Dodge also exchanged e-mails with Eric Cheyfitz, the Ernest I. White Professor of American Studies and Humane Letters at Cornell University and a witness for Churchill in the committee's hearings, who makes the arguments Churchill no doubt will use in his (threatened) lawsuit: the political motivation behind the investigation, the academic "double jeopardy" Churchill was subjected to, the claim that the Army did so give the Mandan smallpox-infected blankets, and the absence on the investigating committee of "experts" in Churchill's "discipline."
Read the whole thing. Dodge doesn't let Cheyfitz go unanswered.
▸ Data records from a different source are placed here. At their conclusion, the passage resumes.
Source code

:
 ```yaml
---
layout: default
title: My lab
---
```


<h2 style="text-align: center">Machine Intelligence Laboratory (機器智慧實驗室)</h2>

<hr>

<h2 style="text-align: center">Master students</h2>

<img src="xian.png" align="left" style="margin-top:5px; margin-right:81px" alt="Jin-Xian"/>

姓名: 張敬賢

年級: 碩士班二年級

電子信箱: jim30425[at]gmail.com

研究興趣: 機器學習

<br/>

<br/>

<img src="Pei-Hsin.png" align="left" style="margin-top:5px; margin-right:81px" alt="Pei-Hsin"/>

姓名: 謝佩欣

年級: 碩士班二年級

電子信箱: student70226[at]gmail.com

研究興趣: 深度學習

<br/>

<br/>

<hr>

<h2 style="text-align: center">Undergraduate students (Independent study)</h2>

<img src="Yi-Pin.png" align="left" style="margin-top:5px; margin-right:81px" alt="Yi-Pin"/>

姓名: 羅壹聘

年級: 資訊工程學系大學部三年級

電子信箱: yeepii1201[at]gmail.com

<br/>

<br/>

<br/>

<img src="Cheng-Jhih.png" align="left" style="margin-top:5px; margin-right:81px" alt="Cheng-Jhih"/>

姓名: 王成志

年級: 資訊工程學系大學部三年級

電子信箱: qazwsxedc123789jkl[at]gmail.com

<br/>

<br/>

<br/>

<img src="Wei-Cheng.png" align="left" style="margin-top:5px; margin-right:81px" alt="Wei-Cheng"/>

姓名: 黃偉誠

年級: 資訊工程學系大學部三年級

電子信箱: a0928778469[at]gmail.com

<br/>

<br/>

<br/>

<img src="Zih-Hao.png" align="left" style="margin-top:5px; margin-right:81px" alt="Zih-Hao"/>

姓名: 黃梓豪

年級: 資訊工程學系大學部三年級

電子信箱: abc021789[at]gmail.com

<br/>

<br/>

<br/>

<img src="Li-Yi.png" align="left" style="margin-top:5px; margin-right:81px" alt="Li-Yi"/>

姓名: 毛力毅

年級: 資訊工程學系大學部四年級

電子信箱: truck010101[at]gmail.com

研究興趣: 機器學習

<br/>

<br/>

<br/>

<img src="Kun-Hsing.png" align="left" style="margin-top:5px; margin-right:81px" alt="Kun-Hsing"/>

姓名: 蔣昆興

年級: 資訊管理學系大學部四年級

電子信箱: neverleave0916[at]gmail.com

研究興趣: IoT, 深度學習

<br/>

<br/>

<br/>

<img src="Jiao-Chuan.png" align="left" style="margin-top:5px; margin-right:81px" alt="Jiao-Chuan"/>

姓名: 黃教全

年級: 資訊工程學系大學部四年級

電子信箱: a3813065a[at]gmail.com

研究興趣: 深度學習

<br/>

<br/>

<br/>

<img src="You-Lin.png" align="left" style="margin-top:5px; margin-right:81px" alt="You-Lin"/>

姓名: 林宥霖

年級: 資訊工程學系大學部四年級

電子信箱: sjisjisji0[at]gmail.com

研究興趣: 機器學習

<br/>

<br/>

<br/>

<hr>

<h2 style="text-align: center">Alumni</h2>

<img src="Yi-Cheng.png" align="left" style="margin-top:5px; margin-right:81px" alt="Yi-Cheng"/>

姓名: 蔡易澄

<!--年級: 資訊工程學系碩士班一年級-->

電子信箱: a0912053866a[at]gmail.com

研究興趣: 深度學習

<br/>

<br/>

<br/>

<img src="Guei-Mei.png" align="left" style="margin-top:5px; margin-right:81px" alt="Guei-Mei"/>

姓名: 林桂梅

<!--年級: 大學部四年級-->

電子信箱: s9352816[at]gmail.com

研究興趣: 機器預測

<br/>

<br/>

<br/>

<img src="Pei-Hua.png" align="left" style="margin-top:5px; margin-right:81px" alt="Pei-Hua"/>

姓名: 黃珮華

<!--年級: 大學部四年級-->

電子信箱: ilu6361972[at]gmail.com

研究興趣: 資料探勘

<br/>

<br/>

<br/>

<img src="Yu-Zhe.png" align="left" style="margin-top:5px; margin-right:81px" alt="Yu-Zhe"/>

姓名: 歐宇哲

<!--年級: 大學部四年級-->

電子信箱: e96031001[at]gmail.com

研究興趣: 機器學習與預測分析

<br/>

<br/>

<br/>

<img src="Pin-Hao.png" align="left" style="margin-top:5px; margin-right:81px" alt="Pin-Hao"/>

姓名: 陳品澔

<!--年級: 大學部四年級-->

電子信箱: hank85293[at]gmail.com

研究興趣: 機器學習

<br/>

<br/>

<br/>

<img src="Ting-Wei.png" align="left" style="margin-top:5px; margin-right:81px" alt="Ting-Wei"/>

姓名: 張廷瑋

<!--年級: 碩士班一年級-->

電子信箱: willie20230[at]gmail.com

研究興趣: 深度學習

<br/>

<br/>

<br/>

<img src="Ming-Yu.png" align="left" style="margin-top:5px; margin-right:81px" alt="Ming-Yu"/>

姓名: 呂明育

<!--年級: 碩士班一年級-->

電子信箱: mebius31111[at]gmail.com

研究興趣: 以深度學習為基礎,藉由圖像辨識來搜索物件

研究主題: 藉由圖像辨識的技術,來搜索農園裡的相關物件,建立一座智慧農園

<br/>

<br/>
Here's one vigorous quote he got, for example, on Churchill's claim that a historian had said John Smith also gave Indians infected bankies:
[W]hen asked about Cheyfitz's criticism of the report regarding the Salisbury citation, committee member Michael Radelet of UCB sociology said an early draft of the investigative committee's report referred to "epidemic spread by John Smith," [sic] but the last four words were edited out by the committee. [Radelet added that] "If there's anything . . . that says the U.S. Army intentionally introduced smallpox, I'll eat the book at the 50-yard line," he said. "I stand by the report. If there are a couple of pimples on it, big deal. Every time I read it, I'm more proud."The man's willing to eat a pimply report. That's gotta mean something.
This is all from Pirate Pirate Ballerina, by the way, who also notes that DU professor Dean Saitta, a founding member of Teachers for a Democratic Society (Recreate 68! Recreate 68!), has posted another defense of Ward Churchill--or, as PB puts it, scarfed another brimming mug of Kool-Aid™.
Update: Every time I read the S & G R, this starts running through my head. Make it stop!